DATASET ENTRIES →
□ □ □ □ □ □ □
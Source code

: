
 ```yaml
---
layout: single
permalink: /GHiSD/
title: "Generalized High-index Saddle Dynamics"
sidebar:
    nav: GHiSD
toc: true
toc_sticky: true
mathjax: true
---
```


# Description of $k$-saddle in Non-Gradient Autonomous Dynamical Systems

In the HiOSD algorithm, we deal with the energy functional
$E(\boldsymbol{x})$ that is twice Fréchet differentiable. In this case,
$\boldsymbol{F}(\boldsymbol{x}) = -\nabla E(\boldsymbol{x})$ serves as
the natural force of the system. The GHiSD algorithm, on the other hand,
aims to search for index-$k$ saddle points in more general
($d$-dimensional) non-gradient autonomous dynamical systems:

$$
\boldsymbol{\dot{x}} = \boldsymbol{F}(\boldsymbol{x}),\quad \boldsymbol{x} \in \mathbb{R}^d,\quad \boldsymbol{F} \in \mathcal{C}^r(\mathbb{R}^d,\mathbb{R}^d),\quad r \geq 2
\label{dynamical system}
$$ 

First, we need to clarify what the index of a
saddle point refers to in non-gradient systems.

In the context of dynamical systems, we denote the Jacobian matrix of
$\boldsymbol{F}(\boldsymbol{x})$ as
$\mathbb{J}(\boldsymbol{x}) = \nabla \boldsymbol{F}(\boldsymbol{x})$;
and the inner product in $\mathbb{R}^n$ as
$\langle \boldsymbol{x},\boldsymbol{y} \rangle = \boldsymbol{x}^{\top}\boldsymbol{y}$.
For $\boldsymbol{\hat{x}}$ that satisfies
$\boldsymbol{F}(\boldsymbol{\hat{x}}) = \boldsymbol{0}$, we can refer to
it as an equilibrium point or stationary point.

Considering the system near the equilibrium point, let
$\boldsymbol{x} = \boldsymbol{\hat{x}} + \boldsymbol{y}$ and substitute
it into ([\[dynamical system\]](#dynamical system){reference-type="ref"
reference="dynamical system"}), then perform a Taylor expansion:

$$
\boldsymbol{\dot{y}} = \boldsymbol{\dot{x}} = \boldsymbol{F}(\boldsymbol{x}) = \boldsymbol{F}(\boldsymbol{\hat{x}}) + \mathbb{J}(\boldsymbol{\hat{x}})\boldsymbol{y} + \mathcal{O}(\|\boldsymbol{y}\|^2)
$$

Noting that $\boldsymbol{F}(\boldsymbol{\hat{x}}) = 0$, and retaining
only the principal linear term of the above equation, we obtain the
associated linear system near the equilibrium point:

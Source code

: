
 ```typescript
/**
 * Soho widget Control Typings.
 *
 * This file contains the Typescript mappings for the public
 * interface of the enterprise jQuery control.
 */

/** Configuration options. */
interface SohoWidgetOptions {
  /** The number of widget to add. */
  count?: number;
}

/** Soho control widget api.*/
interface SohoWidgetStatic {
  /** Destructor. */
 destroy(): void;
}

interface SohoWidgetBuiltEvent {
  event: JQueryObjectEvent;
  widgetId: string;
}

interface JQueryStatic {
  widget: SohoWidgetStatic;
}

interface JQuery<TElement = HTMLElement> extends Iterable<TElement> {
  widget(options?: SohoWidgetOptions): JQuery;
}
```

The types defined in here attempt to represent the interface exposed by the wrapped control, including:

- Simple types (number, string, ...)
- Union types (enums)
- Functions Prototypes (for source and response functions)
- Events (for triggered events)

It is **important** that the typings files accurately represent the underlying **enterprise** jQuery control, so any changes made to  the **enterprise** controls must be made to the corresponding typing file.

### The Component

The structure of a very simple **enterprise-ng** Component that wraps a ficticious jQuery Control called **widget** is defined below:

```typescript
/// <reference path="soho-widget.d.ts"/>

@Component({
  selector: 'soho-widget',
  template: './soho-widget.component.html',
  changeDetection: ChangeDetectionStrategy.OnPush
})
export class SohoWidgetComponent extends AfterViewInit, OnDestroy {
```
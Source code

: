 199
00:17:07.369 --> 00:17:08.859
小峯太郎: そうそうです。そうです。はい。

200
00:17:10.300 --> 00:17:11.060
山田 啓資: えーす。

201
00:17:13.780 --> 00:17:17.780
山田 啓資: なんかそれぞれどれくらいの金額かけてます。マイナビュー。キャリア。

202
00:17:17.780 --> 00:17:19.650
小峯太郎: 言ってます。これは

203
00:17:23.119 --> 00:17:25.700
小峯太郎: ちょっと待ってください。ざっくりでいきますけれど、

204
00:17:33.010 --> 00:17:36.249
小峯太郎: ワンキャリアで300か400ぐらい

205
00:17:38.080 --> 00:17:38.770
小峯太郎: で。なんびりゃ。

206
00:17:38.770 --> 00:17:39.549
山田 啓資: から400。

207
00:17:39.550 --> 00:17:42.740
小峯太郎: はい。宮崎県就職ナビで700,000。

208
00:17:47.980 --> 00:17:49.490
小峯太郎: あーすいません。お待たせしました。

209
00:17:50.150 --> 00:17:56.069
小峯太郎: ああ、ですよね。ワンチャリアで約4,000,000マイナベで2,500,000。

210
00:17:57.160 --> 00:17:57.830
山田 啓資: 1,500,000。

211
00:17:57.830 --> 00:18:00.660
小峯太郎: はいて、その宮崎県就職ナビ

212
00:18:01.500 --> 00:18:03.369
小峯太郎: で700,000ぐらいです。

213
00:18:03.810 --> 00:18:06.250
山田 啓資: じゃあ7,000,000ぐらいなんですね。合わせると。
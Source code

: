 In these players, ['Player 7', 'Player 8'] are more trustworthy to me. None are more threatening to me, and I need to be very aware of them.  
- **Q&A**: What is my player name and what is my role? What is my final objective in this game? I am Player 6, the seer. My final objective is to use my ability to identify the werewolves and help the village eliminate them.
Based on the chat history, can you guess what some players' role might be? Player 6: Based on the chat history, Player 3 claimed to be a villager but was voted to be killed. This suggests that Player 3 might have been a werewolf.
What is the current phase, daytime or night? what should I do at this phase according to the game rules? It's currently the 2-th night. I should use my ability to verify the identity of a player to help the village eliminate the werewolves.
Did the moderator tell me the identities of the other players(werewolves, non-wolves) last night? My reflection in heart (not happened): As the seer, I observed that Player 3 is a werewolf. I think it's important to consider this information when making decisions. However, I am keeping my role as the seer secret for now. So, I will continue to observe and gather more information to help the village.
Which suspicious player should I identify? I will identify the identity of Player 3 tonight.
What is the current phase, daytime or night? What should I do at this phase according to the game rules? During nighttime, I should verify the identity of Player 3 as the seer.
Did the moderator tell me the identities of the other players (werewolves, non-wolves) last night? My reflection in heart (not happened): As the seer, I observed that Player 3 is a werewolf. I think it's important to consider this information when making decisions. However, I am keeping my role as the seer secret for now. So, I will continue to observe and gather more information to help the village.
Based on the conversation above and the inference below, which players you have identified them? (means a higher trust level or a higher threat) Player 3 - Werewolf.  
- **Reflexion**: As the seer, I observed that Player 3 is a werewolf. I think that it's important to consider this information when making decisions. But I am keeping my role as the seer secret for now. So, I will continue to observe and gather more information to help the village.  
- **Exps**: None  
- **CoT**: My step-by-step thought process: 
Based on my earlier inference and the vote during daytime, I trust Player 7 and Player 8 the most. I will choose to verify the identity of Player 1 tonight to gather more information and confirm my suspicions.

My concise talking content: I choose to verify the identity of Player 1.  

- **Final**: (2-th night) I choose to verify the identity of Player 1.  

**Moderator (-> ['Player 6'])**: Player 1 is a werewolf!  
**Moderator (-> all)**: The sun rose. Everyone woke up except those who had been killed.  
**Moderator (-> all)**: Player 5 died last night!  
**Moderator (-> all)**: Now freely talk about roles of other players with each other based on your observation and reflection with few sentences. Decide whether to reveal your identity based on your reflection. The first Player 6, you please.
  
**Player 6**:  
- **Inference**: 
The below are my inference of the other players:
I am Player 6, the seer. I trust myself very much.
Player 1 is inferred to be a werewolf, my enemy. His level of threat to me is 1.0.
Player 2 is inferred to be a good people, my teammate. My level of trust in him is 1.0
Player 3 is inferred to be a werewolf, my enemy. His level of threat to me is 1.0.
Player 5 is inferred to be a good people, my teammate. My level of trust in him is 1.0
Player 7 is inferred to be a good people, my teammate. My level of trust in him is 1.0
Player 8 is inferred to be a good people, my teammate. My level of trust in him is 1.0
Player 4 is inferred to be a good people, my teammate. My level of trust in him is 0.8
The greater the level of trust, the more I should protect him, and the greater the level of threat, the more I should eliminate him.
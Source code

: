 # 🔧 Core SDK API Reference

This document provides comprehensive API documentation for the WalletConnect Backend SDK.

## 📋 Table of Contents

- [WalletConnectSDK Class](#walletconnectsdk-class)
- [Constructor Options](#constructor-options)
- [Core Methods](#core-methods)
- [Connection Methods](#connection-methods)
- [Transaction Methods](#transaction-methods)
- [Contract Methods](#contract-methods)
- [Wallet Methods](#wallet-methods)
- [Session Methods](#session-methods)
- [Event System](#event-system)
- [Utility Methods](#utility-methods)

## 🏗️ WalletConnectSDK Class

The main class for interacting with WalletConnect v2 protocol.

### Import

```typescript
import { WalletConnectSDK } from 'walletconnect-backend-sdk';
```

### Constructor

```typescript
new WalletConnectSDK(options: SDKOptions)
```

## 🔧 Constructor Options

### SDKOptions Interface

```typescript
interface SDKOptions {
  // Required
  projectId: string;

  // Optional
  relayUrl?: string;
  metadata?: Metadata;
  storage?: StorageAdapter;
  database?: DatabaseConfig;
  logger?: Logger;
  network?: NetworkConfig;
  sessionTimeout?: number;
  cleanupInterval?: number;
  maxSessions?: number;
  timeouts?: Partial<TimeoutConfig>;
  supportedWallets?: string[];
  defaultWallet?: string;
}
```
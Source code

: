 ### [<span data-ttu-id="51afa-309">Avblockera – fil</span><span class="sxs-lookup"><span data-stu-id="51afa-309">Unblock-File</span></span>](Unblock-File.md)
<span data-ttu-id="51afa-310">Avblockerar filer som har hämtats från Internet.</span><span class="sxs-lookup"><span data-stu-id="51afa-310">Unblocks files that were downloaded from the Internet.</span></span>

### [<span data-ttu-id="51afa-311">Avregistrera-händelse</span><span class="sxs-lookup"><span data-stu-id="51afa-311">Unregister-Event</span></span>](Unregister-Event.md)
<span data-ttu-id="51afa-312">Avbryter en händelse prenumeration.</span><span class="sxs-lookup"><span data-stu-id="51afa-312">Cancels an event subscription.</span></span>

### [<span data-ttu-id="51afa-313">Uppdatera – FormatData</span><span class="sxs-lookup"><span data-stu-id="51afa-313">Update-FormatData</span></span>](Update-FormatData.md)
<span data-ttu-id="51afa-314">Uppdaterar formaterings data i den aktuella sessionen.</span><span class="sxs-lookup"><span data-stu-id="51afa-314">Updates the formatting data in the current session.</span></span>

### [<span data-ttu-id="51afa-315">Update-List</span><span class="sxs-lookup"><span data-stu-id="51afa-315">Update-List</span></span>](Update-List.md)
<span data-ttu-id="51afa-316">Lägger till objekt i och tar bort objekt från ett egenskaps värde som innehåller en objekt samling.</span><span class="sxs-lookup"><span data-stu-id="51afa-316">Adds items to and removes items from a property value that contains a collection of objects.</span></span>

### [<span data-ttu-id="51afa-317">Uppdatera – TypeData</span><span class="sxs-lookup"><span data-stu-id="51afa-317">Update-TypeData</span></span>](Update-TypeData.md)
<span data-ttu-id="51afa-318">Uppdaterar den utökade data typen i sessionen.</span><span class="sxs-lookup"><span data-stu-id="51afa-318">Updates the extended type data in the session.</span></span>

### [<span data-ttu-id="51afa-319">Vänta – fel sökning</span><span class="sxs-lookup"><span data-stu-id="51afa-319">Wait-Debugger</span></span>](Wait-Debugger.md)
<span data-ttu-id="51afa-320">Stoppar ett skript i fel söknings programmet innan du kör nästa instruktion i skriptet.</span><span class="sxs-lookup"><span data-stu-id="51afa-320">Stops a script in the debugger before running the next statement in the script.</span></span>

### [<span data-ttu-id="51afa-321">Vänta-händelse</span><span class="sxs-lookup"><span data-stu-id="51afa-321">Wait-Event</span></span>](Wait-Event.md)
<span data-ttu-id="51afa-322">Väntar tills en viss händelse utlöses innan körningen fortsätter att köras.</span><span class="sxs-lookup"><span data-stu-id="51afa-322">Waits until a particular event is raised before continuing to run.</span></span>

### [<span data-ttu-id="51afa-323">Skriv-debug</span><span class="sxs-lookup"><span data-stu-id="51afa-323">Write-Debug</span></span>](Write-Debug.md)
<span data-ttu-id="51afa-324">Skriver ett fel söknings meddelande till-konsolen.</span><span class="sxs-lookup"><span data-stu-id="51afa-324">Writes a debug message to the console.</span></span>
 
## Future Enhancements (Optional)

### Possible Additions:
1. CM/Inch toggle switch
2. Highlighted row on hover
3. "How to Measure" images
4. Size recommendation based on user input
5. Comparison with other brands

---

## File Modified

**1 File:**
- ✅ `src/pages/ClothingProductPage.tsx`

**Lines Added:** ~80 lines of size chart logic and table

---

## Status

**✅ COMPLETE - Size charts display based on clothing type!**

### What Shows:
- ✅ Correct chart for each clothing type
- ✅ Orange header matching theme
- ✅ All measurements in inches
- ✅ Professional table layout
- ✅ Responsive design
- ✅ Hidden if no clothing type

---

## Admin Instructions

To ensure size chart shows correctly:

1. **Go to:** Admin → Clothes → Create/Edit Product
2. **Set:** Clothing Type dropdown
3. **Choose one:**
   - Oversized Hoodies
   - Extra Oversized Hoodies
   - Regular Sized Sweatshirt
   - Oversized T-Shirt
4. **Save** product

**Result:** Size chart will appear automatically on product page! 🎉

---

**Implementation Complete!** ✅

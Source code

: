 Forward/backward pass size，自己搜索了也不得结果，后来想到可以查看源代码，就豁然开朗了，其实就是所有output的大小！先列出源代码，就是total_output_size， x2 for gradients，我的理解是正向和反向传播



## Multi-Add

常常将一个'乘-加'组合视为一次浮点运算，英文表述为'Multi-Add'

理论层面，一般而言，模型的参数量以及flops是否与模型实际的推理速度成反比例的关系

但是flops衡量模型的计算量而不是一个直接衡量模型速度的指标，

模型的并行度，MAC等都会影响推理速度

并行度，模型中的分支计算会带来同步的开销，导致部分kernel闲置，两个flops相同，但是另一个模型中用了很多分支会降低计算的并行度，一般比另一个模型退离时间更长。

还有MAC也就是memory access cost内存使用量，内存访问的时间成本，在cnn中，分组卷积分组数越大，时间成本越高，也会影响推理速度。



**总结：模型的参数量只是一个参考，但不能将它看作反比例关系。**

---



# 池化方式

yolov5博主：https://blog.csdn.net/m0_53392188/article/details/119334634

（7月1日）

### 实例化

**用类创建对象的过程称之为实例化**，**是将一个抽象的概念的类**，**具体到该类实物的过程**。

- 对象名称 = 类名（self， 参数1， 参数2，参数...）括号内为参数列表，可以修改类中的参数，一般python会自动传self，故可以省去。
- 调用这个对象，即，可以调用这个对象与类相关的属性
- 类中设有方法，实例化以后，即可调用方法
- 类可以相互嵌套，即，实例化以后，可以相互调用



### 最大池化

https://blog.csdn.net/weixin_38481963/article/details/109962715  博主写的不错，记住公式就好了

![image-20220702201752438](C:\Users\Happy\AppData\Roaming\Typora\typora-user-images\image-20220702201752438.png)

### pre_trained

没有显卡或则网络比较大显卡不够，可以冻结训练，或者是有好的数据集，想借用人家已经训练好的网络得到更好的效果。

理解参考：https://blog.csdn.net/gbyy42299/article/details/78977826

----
□ □ □ □ □ □ □
Copy the records above exactly, from the first line through the line containing "First, we need to clarify what the index of a", and include nothing else.

Source code

:
 ```yaml
---
layout: single
permalink: /GHiSD/
title: "Generalized High-index Saddle Dynamics"
sidebar:
    nav: GHiSD
toc: true
toc_sticky: true
mathjax: true
---
```


# Description of $k$-saddle in Non-Gradient Autonomous Dynamical Systems

In the HiOSD algorithm, we deal with the energy functional
$E(\boldsymbol{x})$ that is twice Fréchet differentiable. In this case,
$\boldsymbol{F}(\boldsymbol{x}) = -\nabla E(\boldsymbol{x})$ serves as
the natural force of the system. The GHiSD algorithm, on the other hand,
aims to search for index-$k$ saddle points in more general
($d$-dimensional) non-gradient autonomous dynamical systems:

$$
\boldsymbol{\dot{x}} = \boldsymbol{F}(\boldsymbol{x}),\quad \boldsymbol{x} \in \mathbb{R}^d,\quad \boldsymbol{F} \in \mathcal{C}^r(\mathbb{R}^d,\mathbb{R}^d),\quad r \geq 2
\label{dynamical system}
$$ 

First, we need to clarify what the index of a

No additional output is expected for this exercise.